Julio pensó que la cueva debía tener varios orificios de comunicación, ya que unos pececillos plateados danzaban cómodamente por allí. Lo mismo que su compañero, empezó a recoger cosas. De la arena emergía algo pesado y tiró con fuerza, encontrándose con un trozo de ancla entre las manos. A través de la mascarilla miraba con sorpresa a Slater. ¡No cabía duda! ¡Aquéllos eran los restos del «Tauro»!

Con parte del hallazgo entre las manos, fue a reunirse con los de fuera. Los otros dos parecían atónitos y contentos. Luego Héctor le siguió a la oquedad, mientras Raúl se quedaba de guardia. Colgados del cuello llevaban los sacos de lona.

Los tres empezaron a escarbar con las manos. Héctor echó a su saco un trozo de metal, una cuchara… Slater, de pronto, les mostró algo: ¡una caja mejor conservada que la que Julio encontrara por la mañana, conteniendo las ampollas que ya conocían!

Se había dedicado a escarbar junto al coral, en la parte correspondiente al hoyo que por la mañana practicaron por el otro lado.

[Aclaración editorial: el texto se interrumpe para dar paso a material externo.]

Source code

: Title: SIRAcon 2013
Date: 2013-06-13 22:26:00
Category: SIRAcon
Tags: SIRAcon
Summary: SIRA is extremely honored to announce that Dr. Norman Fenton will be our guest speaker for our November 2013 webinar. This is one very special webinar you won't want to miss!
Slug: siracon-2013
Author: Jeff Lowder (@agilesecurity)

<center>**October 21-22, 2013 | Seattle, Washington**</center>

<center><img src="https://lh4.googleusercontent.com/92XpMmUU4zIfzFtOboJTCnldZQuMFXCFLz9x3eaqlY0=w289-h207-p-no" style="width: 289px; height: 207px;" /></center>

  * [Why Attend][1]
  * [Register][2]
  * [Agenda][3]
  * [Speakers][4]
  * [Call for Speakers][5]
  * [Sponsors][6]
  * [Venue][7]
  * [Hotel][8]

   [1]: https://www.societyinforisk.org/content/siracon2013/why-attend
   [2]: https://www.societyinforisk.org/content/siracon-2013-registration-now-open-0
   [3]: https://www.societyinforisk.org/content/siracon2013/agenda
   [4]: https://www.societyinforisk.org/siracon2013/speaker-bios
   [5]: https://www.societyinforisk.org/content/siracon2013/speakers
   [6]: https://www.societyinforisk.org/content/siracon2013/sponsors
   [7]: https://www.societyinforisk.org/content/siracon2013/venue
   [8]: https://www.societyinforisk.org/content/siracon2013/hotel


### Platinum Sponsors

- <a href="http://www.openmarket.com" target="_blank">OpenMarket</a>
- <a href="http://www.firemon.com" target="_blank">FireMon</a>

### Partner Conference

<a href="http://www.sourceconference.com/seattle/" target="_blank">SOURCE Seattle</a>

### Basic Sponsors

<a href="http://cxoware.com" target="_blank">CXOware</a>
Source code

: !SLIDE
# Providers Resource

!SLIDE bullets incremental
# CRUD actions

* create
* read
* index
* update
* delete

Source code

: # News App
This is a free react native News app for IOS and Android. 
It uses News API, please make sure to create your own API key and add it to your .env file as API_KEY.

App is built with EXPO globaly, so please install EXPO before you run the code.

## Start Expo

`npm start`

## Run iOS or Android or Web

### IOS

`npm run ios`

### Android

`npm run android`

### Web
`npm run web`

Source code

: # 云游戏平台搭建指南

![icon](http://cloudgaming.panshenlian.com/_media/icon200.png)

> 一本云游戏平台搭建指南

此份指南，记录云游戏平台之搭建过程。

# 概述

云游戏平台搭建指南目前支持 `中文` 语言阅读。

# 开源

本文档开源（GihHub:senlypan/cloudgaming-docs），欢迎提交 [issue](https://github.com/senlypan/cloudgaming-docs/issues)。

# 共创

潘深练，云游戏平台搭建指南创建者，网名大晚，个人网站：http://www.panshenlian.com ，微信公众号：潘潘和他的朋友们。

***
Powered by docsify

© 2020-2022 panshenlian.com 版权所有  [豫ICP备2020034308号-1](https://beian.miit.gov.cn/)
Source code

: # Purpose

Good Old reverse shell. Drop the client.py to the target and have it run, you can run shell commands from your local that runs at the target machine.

Héctor, por su parte, recogió varios trozos de cuaderna, algunos mejor conservados que otros. Al rato, Slater ordenó la subida, señalando hacia arriba.

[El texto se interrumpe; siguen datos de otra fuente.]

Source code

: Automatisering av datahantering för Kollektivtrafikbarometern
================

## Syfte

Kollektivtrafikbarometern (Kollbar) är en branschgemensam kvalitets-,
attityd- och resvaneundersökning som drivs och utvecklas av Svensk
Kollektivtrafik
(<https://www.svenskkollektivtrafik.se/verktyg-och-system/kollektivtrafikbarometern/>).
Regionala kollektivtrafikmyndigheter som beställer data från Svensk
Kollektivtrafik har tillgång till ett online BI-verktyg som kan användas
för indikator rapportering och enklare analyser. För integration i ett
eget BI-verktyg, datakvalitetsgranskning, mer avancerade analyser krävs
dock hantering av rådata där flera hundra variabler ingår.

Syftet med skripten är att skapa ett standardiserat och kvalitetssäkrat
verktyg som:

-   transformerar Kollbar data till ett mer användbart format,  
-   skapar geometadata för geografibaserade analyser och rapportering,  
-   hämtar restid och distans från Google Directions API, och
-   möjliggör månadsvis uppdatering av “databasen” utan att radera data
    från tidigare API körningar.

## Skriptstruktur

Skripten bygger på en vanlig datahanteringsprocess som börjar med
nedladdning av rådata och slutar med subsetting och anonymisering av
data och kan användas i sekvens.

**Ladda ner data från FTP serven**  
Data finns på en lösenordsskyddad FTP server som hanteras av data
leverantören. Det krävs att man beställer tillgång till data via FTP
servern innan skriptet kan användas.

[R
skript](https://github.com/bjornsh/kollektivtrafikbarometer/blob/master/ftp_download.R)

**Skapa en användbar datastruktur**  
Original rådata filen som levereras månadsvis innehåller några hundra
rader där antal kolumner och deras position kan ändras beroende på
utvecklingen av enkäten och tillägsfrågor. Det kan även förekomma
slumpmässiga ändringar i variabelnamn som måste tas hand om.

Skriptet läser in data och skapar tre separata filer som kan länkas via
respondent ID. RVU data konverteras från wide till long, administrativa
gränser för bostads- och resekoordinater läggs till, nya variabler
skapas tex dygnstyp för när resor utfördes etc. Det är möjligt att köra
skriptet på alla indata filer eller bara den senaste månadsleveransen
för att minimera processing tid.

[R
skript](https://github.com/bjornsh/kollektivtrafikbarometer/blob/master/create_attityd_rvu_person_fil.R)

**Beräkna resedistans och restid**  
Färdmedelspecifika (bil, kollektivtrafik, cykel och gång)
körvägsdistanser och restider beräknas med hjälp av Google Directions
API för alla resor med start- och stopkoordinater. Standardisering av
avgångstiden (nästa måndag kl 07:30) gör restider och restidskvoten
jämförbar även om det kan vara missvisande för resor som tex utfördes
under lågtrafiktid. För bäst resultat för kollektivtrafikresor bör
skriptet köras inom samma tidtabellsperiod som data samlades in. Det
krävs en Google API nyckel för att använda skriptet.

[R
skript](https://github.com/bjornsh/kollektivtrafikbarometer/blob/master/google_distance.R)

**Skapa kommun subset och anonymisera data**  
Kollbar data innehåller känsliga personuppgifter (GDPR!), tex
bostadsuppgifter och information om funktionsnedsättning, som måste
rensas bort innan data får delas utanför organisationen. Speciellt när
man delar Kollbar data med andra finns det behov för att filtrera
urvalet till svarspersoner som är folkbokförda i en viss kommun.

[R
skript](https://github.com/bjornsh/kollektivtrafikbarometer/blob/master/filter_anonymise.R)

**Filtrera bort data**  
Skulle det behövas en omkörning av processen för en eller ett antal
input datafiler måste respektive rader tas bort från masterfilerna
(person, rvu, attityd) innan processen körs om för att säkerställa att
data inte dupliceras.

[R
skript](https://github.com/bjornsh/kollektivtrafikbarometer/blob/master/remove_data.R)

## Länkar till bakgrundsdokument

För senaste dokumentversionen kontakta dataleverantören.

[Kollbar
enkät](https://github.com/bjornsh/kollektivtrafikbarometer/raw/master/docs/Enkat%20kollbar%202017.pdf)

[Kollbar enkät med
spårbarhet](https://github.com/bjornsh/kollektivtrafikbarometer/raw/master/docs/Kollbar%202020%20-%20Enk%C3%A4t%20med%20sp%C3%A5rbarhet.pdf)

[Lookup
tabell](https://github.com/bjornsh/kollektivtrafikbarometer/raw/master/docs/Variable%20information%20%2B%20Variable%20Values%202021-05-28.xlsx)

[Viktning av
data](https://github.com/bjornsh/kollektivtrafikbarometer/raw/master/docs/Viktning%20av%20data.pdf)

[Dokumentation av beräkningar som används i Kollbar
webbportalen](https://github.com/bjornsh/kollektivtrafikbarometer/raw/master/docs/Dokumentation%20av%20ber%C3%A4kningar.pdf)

Para los tres de la barca el tiempo había sido eterno. ¿Qué sucedía allá abajo? Sara se mordía las uñas sin compasión y Verónica, que no podía con su inquietud, acabó por arrojarse al agua con gafas de bucear y nadar en torno a la embarcación, zambulléndose de vez en cuando durante unos instantes para indagar lo que pasaba.

—¡Ya vuelven! —gritó de pronto en dirección a Sara.

Oscar y Tristán se lanzaron hacia la borda. A pesar de su nerviosismo, todos hicieron lo que se les había recomendado y tendieron las manos a los submarinistas para ayudarles a subir (pero no hacia los sacos), hasta el momento en que ellos ponían su pie en la «María», con todo género de precauciones, para resguardar su peligrosa carga. Por otra parte, las cajas conservaban los cartones, aunque convertidos en pasta, pero siempre era una salvaguarda para el cristal.

—¡Lo han encontrado! —exclamó Oscar, abrazado a Tristán lleno de alegría por el éxito.